A few general recommendations:
1. Study. In addition to the list of study topics linked to the right (Khan Academy, etc), there is a lot of study material for NUPOC available online. If there are students at your school who've already been through the process, it may be worthwhile to work with them on preparation. Also, using video guides to walk through problems can be helpful (you can find many technical interview practice problems on YouTube, for example). The way such questions are walked through in the videos roughly approximates how you will be expected to answer questions when you are interviewed in DC.
2. Acknowledge that no matter how much you study you might get stumped when you get there. Then accept it and move on. The Engineers who are interviewing you are attempting to assess your ability to be successful in power school and prototype, and to handle potentially stressful situations in a reactor control room later on after your training is completed. Perfection isn't the goal --- but they want to see your problem solving and problem recognition skills.
3. Relax. Meet your fellow applicants and socialize some. You want to be productive, especially during the study day, but aside from some brushing up on weak areas you're not going to have many epiphanies in DC. Get a good night's sleep while you're there, and do the best you can. Leave everything on the field. Don't give up on any problems. If you're stuck -- explain why, what you've done to that point, what you'll do once unstuck, etc. Don't say "Damn, that's a great question you really got me with that one" and then shrug your shoulders --- wrong answer. Perseverance is needed.
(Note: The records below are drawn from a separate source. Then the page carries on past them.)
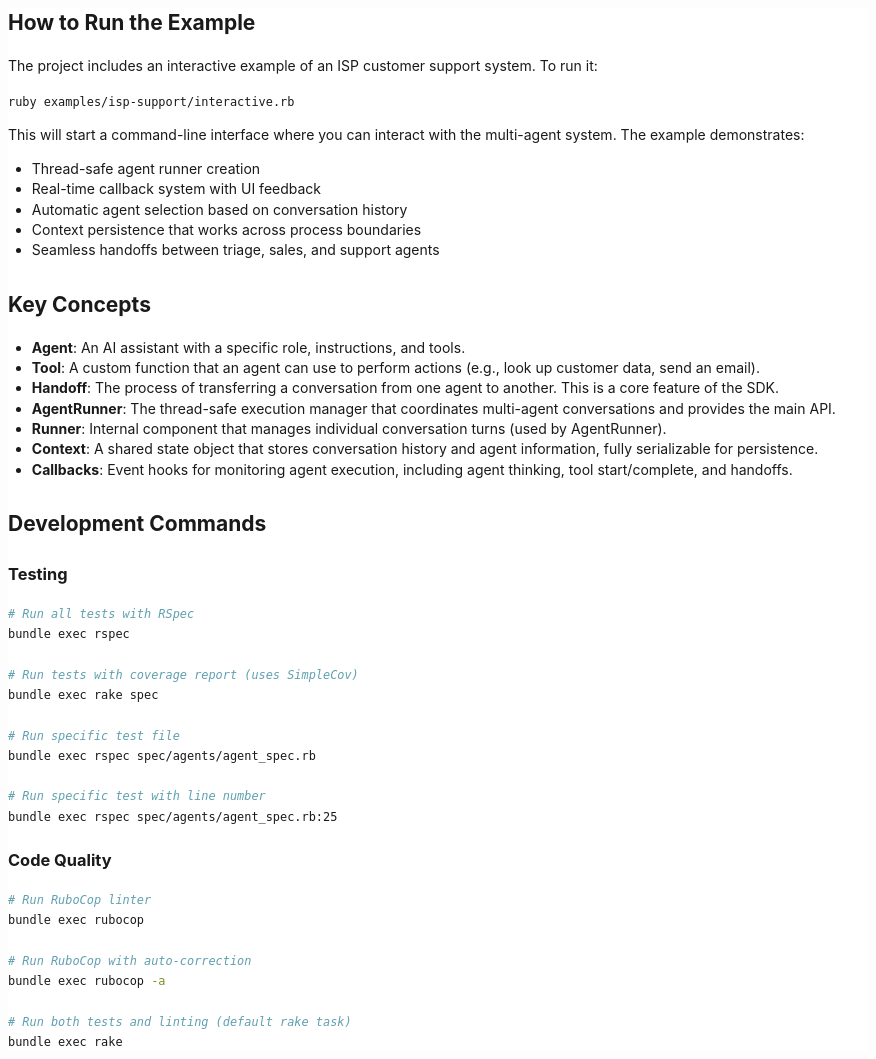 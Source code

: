 ## How to Run the Example

The project includes an interactive example of an ISP customer support system. To run it:

```bash
ruby examples/isp-support/interactive.rb
```

This will start a command-line interface where you can interact with the multi-agent system. The example demonstrates:
- Thread-safe agent runner creation
- Real-time callback system with UI feedback
- Automatic agent selection based on conversation history
- Context persistence that works across process boundaries
- Seamless handoffs between triage, sales, and support agents

## Key Concepts

-   **Agent**: An AI assistant with a specific role, instructions, and tools.
-   **Tool**: A custom function that an agent can use to perform actions (e.g., look up customer data, send an email).
-   **Handoff**: The process of transferring a conversation from one agent to another. This is a core feature of the SDK.
-   **AgentRunner**: The thread-safe execution manager that coordinates multi-agent conversations and provides the main API.
-   **Runner**: Internal component that manages individual conversation turns (used by AgentRunner).
-   **Context**: A shared state object that stores conversation history and agent information, fully serializable for persistence.
-   **Callbacks**: Event hooks for monitoring agent execution, including agent thinking, tool start/complete, and handoffs.

## Development Commands

### Testing
```bash
# Run all tests with RSpec
bundle exec rspec

# Run tests with coverage report (uses SimpleCov)
bundle exec rake spec

# Run specific test file
bundle exec rspec spec/agents/agent_spec.rb

# Run specific test with line number
bundle exec rspec spec/agents/agent_spec.rb:25
```

### Code Quality
```bash
# Run RuboCop linter
bundle exec rubocop

# Run RuboCop with auto-correction
bundle exec rubocop -a

# Run both tests and linting (default rake task)
bundle exec rake
```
4. If you get a 3rd/4th interview don't worry. Most people who are given one end up passing. It's possible you won't be accepted of course, but keep things in perspective. About 75-80% of 3rd interviews get a "yes" from Admiral Caldwell.
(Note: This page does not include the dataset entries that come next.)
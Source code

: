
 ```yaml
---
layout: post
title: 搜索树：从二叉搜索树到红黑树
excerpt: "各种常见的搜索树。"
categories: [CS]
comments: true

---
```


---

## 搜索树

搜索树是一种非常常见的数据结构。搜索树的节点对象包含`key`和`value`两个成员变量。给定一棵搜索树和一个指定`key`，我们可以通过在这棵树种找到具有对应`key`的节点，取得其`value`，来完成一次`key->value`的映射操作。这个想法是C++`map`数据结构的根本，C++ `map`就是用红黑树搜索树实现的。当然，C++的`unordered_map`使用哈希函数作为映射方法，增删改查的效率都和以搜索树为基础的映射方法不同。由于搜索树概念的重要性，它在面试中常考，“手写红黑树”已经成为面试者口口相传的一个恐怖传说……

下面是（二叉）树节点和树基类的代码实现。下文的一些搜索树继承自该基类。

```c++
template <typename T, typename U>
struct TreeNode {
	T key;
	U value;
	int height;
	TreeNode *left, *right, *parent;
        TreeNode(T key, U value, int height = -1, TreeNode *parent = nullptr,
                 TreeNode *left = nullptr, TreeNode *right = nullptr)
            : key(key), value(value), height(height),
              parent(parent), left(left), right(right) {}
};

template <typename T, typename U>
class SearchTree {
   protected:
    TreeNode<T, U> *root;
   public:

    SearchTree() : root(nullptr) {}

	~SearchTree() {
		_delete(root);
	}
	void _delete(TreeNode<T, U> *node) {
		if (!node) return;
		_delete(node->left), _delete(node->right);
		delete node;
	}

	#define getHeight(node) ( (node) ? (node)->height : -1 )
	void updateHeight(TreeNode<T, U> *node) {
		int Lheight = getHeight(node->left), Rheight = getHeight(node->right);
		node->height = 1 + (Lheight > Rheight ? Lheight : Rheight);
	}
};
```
5. Be respectful to everyone at the Office of Naval Reactors. (For the record, I strongly recommend extending this to everyone else you meet in the course of your life)
6. Admiral Caldwell reports to the President of the United States, the Secretary of Energy, and the Chief of Naval Operations -- who used to be the Director of Naval Reactors less than a year ago. No one in the Navy out-ranks him. He's a good guy, but he's not your "bro". When you interview with him, be confident and speak clearly. The interview is short by necessity, but he wants to see that you want to be part of his program, that you will dedicate yourself to doing well and that you bring value. Do your best to convey that without coming off as pretentious or cocky. He can and has said "yes" to applicants who were not recommended based on their technical interviews, and said "no" to others who were recommended based on this short interaction with you.
7. If there is a blemish on your record (an atypically bad grade, for example) or something out of the ordinary that you get asked about while in DC, be forthright but be sure to take responsibility. For example, saying that the reason you got a C in Thermodynamics was that your Professor was out to get you or was foreign and you couldn't understand him is a profoundly wrong answer because at the end of the day you are responsible for your performance. Accountability and responsibility are highly valued in the Naval Nuclear Propulsion Program (and, to my knowledge, most other places as well). A better response would be one that notes the challenges (time management? heavy courseload? focused on a job to pay for school? family issues? etc) but also highlights what you learned from the experience and how you have used this to be better since (along with - hopefully - the ability to point to improved performance since then).
Feel free to look at some past interview descriptions on Glassdoor.